Narciso che si specchia nella
fonte e si innamora per sempre della sua
immagine riflessa. La ninfa Eco che vede il giovane mentre si specchia
e si innamora in eterno di lui. L'incontro non è dato: a
generarsi è - fatalmente - un complicato gioco di specchi.
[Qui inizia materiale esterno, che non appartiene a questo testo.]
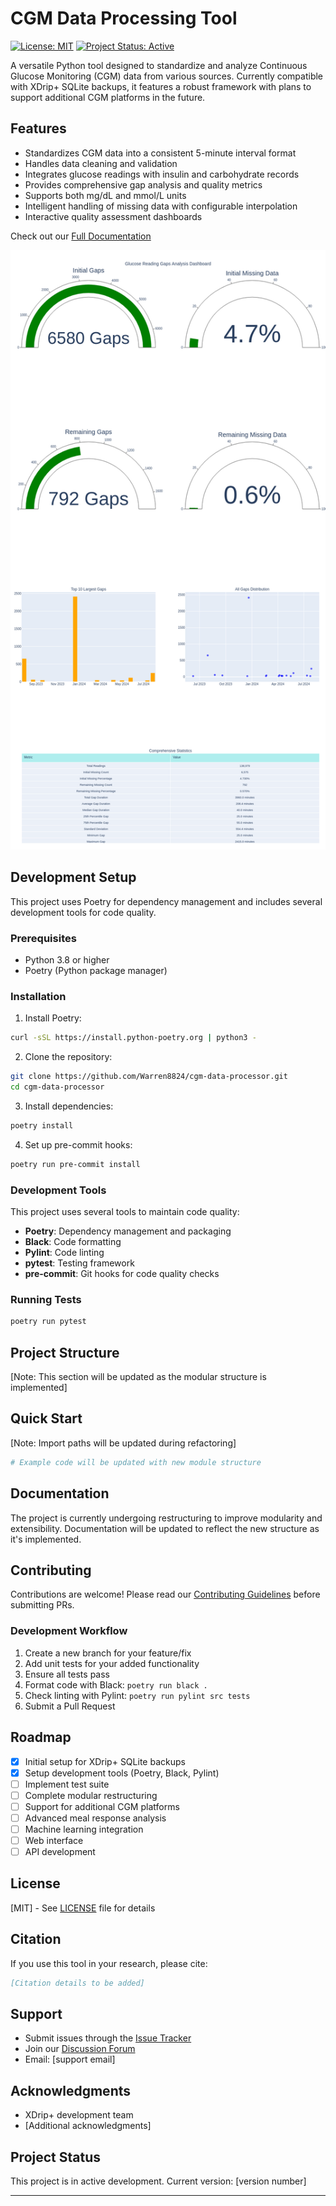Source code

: # CGM Data Processing Tool

[![License: MIT](https://img.shields.io/badge/License-MIT-yellow.svg)](https://opensource.org/licenses/MIT)
[![Project Status: Active](https://www.repostatus.org/badges/latest/active.svg)](https://www.repostatus.org/#active)

A versatile Python tool designed to standardize and analyze Continuous Glucose Monitoring (CGM) data from various sources. Currently compatible with XDrip+ SQLite backups, it features a robust framework with plans to support additional CGM platforms in the future.

## Features

- Standardizes CGM data into a consistent 5-minute interval format
- Handles data cleaning and validation
- Integrates glucose readings with insulin and carbohydrate records
- Provides comprehensive gap analysis and quality metrics
- Supports both mg/dL and mmol/L units
- Intelligent handling of missing data with configurable interpolation
- Interactive quality assessment dashboards

Check out our [Full Documentation](https://warren8824.github.io/cgm-data-processor/)

![cgm_quality_dashboard](https://github.com/Warren8824/cgm-data-processor/blob/main/notebooks%2Fexamples%2Fimg%2Fgaps_dashboard.png)

## Development Setup

This project uses Poetry for dependency management and includes several development tools for code quality.

### Prerequisites
- Python 3.8 or higher
- Poetry (Python package manager)

### Installation

1. Install Poetry:
```bash
curl -sSL https://install.python-poetry.org | python3 -
```

2. Clone the repository:
```bash
git clone https://github.com/Warren8824/cgm-data-processor.git
cd cgm-data-processor
```

3. Install dependencies:
```bash
poetry install
```

4. Set up pre-commit hooks:
```bash
poetry run pre-commit install
```

### Development Tools

This project uses several tools to maintain code quality:

- **Poetry**: Dependency management and packaging
- **Black**: Code formatting
- **Pylint**: Code linting
- **pytest**: Testing framework
- **pre-commit**: Git hooks for code quality checks

### Running Tests

```bash
poetry run pytest
```

## Project Structure

[Note: This section will be updated as the modular structure is implemented]

## Quick Start

[Note: Import paths will be updated during refactoring]

```python
# Example code will be updated with new module structure
```

## Documentation

The project is currently undergoing restructuring to improve modularity and extensibility. Documentation will be updated to reflect the new structure as it's implemented.

## Contributing

Contributions are welcome! Please read our [Contributing Guidelines](CONTRIBUTING.md) before submitting PRs.

### Development Workflow

1. Create a new branch for your feature/fix
2. Add unit tests for your added functionality
3. Ensure all tests pass
4. Format code with Black: `poetry run black .`
5. Check linting with Pylint: `poetry run pylint src tests`
6. Submit a Pull Request

## Roadmap

- [x] Initial setup for XDrip+ SQLite backups
- [x] Setup development tools (Poetry, Black, Pylint)
- [ ] Implement test suite
- [ ] Complete modular restructuring
- [ ] Support for additional CGM platforms
- [ ] Advanced meal response analysis
- [ ] Machine learning integration
- [ ] Web interface
- [ ] API development

## License

[MIT] - See [LICENSE](LICENSE) file for details

## Citation

If you use this tool in your research, please cite:

```bibtex
[Citation details to be added]
```

## Support

- Submit issues through the [Issue Tracker](link-to-issues)
- Join our [Discussion Forum](link-to-discussions)
- Email: [support email]

## Acknowledgments

- XDrip+ development team
- [Additional acknowledgments]

## Project Status

This project is in active development. Current version: [version number]

---

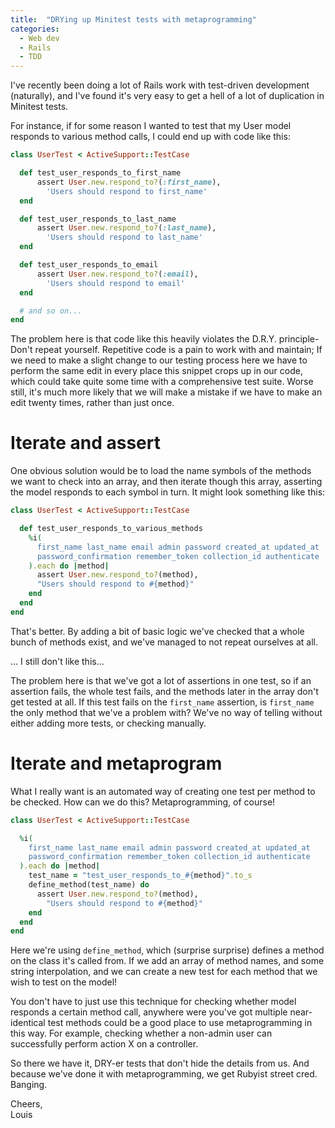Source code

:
 ```yaml
---
title:  "DRYing up Minitest tests with metaprogramming"
categories:
  - Web dev
  - Rails
  - TDD
---
```


I've recently been doing a lot of Rails work with test-driven development
(naturally), and I've found it's very easy to get a hell of a lot of
duplication in Minitest tests.

For instance, if for some reason I wanted to test that my User model responds
to various method calls, I could end up with code like this:

```ruby
class UserTest < ActiveSupport::TestCase

  def test_user_responds_to_first_name
      assert User.new.respond_to?(:first_name),
        'Users should respond to first_name'
  end

  def test_user_responds_to_last_name
      assert User.new.respond_to?(:last_name),
        'Users should respond to last_name'
  end

  def test_user_responds_to_email
      assert User.new.respond_to?(:email),
        'Users should respond to email'
  end

  # and so on...
end
```

The problem here is that code like this heavily violates the D.R.Y. principle-
Don't repeat yourself. Repetitive code is a pain to work with and maintain; If
we need to make a slight change to our testing process here we have to perform
the same edit in every place this snippet crops up in our code, which could
take quite some time with a comprehensive test suite. Worse still, it's much
more likely that we will make a mistake if we have to make an edit twenty
times, rather than just once.

# Iterate and assert

One obvious solution would be to load the name symbols of the methods we want
to check into an array, and then iterate though this array, asserting the model
responds to each symbol in turn. It might look something like this:

```ruby
class UserTest < ActiveSupport::TestCase

  def test_user_responds_to_various_methods
    %i(
      first_name last_name email admin password created_at updated_at
      password_confirmation remember_token collection_id authenticate
    ).each do |method|
      assert User.new.respond_to?(method),
      "Users should respond to #{method}"
    end
  end
end
```

That's better. By adding a bit of basic logic we've checked that a whole bunch
of methods exist, and we've managed to not repeat ourselves at all.

... I still don't like this...

The problem here is that we've got a lot of assertions in one test, so if an
assertion fails, the whole test fails, and the methods later in the array don't
get tested at all. If this test fails on the `first_name` assertion, is
`first_name` the only method that we've a problem with? We've no way of telling
without either adding more tests, or checking manually.

# Iterate and metaprogram

What I really want is an automated way of creating one test per method to be
checked. How can we do this? Metaprogramming, of course!

```ruby
class UserTest < ActiveSupport::TestCase

  %i(
    first_name last_name email admin password created_at updated_at
    password_confirmation remember_token collection_id authenticate
  ).each do |method|
    test_name = "test_user_responds_to_#{method}".to_s
    define_method(test_name) do
      assert User.new.respond_to?(method),
        "Users should respond to #{method}"
    end
  end
end
```

Here we're using `define_method`, which (surprise surprise) defines a method on
the class it's called from. If we add an array of method names, and some string
interpolation, and we can create a new test for each method that we wish to
test on the model! 

You don't have to just use this technique for checking whether model responds a
certain method call, anywhere were you've got multiple near-identical test
methods could be a good place to use metaprogramming in this way. For example,
checking whether a non-admin user can successfully perform action X on a
controller.

So there we have it, DRY-er tests that don't hide the details from us. And
because we've done it with metaprogramming, we get Rubyist street cred.
Banging.

Cheers,  
Louis
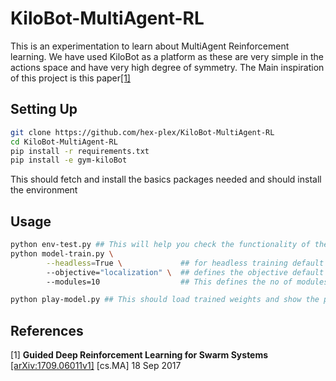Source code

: # KiloBot-MultiAgent-RL
This is an experimentation to learn about MultiAgent Reinforcement learning. We have used KiloBot as a platform as these are very simple in the actions space and have very high degree of symmetry. The Main inspiration of this project is this paper[[1]](#1)

## Setting Up
``` bash
git clone https://github.com/hex-plex/KiloBot-MultiAgent-RL
cd KiloBot-MultiAgent-RL
pip install -r requirements.txt
pip install -e gym-kiloBot
```
This should fetch and install the basics packages needed and should install the environment

## Usage
``` bash
python env-test.py ## This will help you check the functionality of the environement and should give the sample code to understand the apis as well.
python model-train.py \
        --headless=True \             ## for headless training default False
        --objective="localization" \  ## defines the objective default is graph
        --modules=10                  ## This defines the no of modules to be initialized default 10

python play-model.py ## This should load trained weights and show the performance
```

## References
<a id="1">[1]</a>
**Guided Deep Reinforcement Learning for Swarm Systems** [[arXiv:1709.06011v1]](https://arxiv.org/abs/1709.06011) [cs.MA] 18 Sep 2017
Tutt'intorno un turbinio di lacrime e pugnali, da cui si generano fiori
e fiumi. Dalle lacrime versate dagli infelici amanti scaturiscono,
infatti, sorgenti, polle d'acqua e fontane; dal loro sangue nascono,
invece, fiori bianchi candidi o rosso fuoco. Ecco il mito di Narciso
che conosciamo, quello che si è diffuso in tutta la cultura
europea dando vita a una ricca serie di rifrazioni e varianti. Ma
questo è soprattutto il racconto ovidiano. Non tutti sanno
infatti che, prima di Ovidio e nel mondo greco, la storia del giovane
Narciso non esisteva se non in una forma piú banale: senza Eco,
sicuramente, e soltanto in un contesto di racconti erotici a sfondo
omosessuale. È con Ovidio, e con la comparsa al fianco di
Narciso della sfortunata Eco, che il mito esplode in tutta la sua
fortuna e che, pur da un'estrema economia di contenuti narrativi,
riesce tuttavia a generare una ricca messe di varianti che appare
inesauribile.
Dalle Metamorfosi
di Ovidio, alle Silvaedi Stazio, a Filostrato, a Pausania, a
Plotino. Dalle trasformazioni medievali che iniziano a vedere
un'immagine di donna nel riflesso della fonte, a Boccaccio, a
Calderón de la Barca, alle càrole boscherecce, ai
girotondi amorosi del Pastor fido, ad artisti e pittori, a
Freud naturalmente. Nei secoli e nei millenni, in forma diversa e con
voci diverse, si è tentato di rispondere alla stessa domanda:
«Che cosa ha veramente visto, o che cosa cercava di vedere
Narciso nello specchio della sua chiara fonte?» Tutti conoscono
il
mito di Narciso che si riflette nella fonte. O almeno pensano di
conoscerlo. Eppure con il mito vale sempre la pena di ricominciare.